**EXERCISE:** Report every line of the records beneath this task that holds the string "alors".

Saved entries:

<<<<

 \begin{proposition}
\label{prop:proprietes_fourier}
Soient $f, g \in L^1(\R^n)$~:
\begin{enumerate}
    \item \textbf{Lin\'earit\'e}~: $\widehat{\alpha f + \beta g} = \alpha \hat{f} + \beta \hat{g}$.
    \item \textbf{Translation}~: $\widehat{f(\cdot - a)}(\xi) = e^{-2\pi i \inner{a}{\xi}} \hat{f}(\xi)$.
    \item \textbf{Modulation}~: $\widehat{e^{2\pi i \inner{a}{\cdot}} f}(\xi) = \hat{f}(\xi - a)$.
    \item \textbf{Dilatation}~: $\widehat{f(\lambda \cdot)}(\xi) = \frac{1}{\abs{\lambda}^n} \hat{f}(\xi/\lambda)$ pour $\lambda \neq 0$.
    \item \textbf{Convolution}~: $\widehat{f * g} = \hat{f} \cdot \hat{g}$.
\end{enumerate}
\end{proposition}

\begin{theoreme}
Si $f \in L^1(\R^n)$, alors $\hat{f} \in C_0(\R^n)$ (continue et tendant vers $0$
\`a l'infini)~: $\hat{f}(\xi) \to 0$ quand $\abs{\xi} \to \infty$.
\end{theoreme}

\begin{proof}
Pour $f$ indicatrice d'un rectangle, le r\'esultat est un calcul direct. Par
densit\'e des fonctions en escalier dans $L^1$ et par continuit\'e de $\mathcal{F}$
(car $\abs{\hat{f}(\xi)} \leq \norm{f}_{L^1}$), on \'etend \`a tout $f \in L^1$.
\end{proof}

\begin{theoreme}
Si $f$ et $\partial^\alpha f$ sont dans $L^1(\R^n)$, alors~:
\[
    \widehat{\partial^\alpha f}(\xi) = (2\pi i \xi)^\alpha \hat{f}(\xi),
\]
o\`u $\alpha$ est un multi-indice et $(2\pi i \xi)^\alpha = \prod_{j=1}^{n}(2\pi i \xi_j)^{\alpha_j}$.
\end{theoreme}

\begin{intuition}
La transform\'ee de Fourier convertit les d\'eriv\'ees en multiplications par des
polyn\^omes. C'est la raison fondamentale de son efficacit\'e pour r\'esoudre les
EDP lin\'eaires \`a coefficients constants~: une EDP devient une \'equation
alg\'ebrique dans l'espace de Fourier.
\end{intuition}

>>>>

**EXERCISE RESPONSE:**
Si $f \in L^1(\R^n)$, alors $\hat{f} \in C_0(\R^n)$ (continue et tendant vers $0$
Si $f$ et $\partial^\alpha f$ sont dans $L^1(\R^n)$, alors~:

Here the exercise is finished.